If your investment strategy involves flipping fixer-uppers, flip based on today’s housing market prices. If you’re a long-term rental investor, buy based on today’s cash flow. While home values can collapse, rents remain surprisingly resilient. Even in the Great Recession, when home values dropped by 27.42%, rents continued to rise, according to the U.S. Census Bureau.
That’s the beauty of rental investing. When you learn how to forecast cash flow, you can calculate the returns on any investment property accurately, and you can opt to invest only in high-yield properties. And when you invest in rental properties based on current rental income, then any appreciation is gravy.
7. Be Prepared to Enforce & Evict
Just as not everyone has the temperament to be a real estate investor, the same goes for being an effective landlord. It requires attention to detail, self-discipline, and the willingness to enforce the rules of your rental agreement.
Human beings push against their boundaries. As a landlord, that means that some of your tenants will try to push your boundaries. It’s your job to defend those boundaries. Not everyone has the discipline to enforce the rules of their lease in the face of a sobbing tenant. But enforcing rules is one of the challenges of being a landlord that you must be comfortable with if you want to succeed.
Your mortgage lender won’t be swayed if you call them sobbing and ask them not to charge you a late fee or start the foreclosure process. If the rent isn’t in by the end of the grace period, serve an eviction warning notice, which gives the renter a second grace period before you file for eviction. If they don’t pay by the end of the second grace period, file with the local court. That will start another lengthy process with an eventual hearing and lockout date, all of which takes months.
Of course, it rarely comes to that. When you serve an eviction warning notice and file in court immediately, renters often start prioritizing their rent over their credit card bills, discretionary spending, and other expenses.
If you don’t like the sound of any of that, you’re not alone. But it means that you’re not temperamentally suited to landlording. You should either outsource it to a property management company or find other ways to invest in real estate.
Final Word
Direct real estate investing is not a good fit for many, or even most, people. They just don’t have the patience and discipline.

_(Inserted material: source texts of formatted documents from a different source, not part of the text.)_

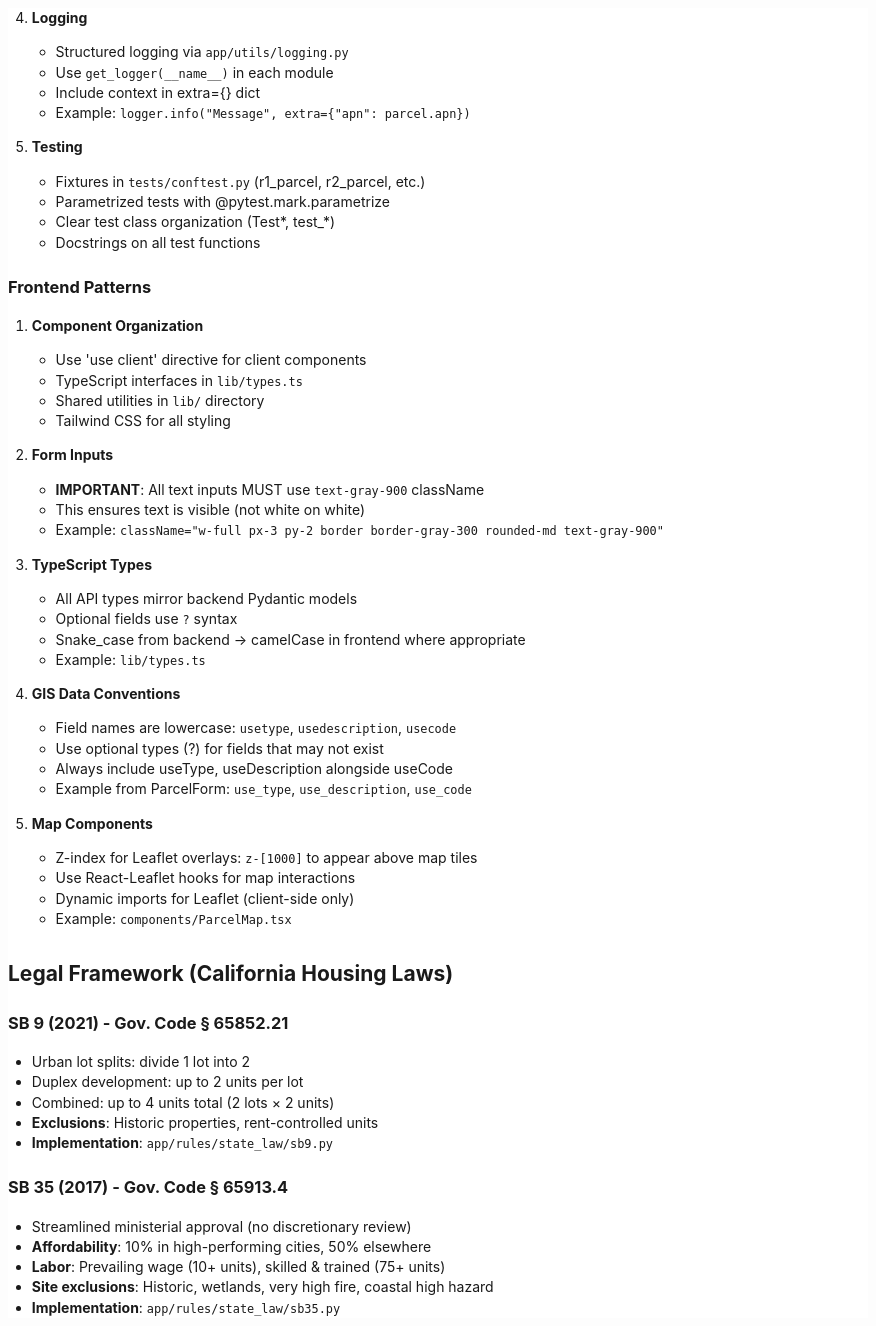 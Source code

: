 4. **Logging**
   - Structured logging via `app/utils/logging.py`
   - Use `get_logger(__name__)` in each module
   - Include context in extra={} dict
   - Example: `logger.info("Message", extra={"apn": parcel.apn})`

5. **Testing**
   - Fixtures in `tests/conftest.py` (r1_parcel, r2_parcel, etc.)
   - Parametrized tests with @pytest.mark.parametrize
   - Clear test class organization (Test*, test_*)
   - Docstrings on all test functions

### Frontend Patterns

1. **Component Organization**
   - Use 'use client' directive for client components
   - TypeScript interfaces in `lib/types.ts`
   - Shared utilities in `lib/` directory
   - Tailwind CSS for all styling

2. **Form Inputs**
   - **IMPORTANT**: All text inputs MUST use `text-gray-900` className
   - This ensures text is visible (not white on white)
   - Example: `className="w-full px-3 py-2 border border-gray-300 rounded-md text-gray-900"`

3. **TypeScript Types**
   - All API types mirror backend Pydantic models
   - Optional fields use `?` syntax
   - Snake_case from backend → camelCase in frontend where appropriate
   - Example: `lib/types.ts`

4. **GIS Data Conventions**
   - Field names are lowercase: `usetype`, `usedescription`, `usecode`
   - Use optional types (?) for fields that may not exist
   - Always include useType, useDescription alongside useCode
   - Example from ParcelForm: `use_type`, `use_description`, `use_code`

5. **Map Components**
   - Z-index for Leaflet overlays: `z-[1000]` to appear above map tiles
   - Use React-Leaflet hooks for map interactions
   - Dynamic imports for Leaflet (client-side only)
   - Example: `components/ParcelMap.tsx`

## Legal Framework (California Housing Laws)

### SB 9 (2021) - Gov. Code § 65852.21
- Urban lot splits: divide 1 lot into 2
- Duplex development: up to 2 units per lot
- Combined: up to 4 units total (2 lots × 2 units)
- **Exclusions**: Historic properties, rent-controlled units
- **Implementation**: `app/rules/state_law/sb9.py`

### SB 35 (2017) - Gov. Code § 65913.4
- Streamlined ministerial approval (no discretionary review)
- **Affordability**: 10% in high-performing cities, 50% elsewhere
- **Labor**: Prevailing wage (10+ units), skilled & trained (75+ units)
- **Site exclusions**: Historic, wetlands, very high fire, coastal high hazard
- **Implementation**: `app/rules/state_law/sb35.py`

Fortunately, you don’t have to invest directly to gain real estate exposure in your portfolio. Indirect ways to invest in real estate include REITs, which you can buy instantly through your brokerage account or IRA. You can also invest in real estate crowdfunding websites. While these once allowed only accredited investors to participate, a few, such as Fundrise, now allow anyone to invest.
If you do have the interest, patience, and temperament to invest directly in real estate, your discipline will be rewarded with predictable returns, strong tax benefits, and high-yield passive income. One easy way to buy your first investment property is to live in it by house hacking. Contrary to popular belief, you don’t have to buy a multifamily property to house hack. You can house hack with roommates, with an accessory dwelling unit, by renting out rooms on Airbnb, or even by bringing in a foreign exchange student.
You have plenty of options for real estate investing, whether you choose direct ownership or a more hands-off approach. Either way, make sure you do your homework and vet each investment carefully, paying particular attention to the numbers.
Are you considering buying an investment property? What’s your long-term plan?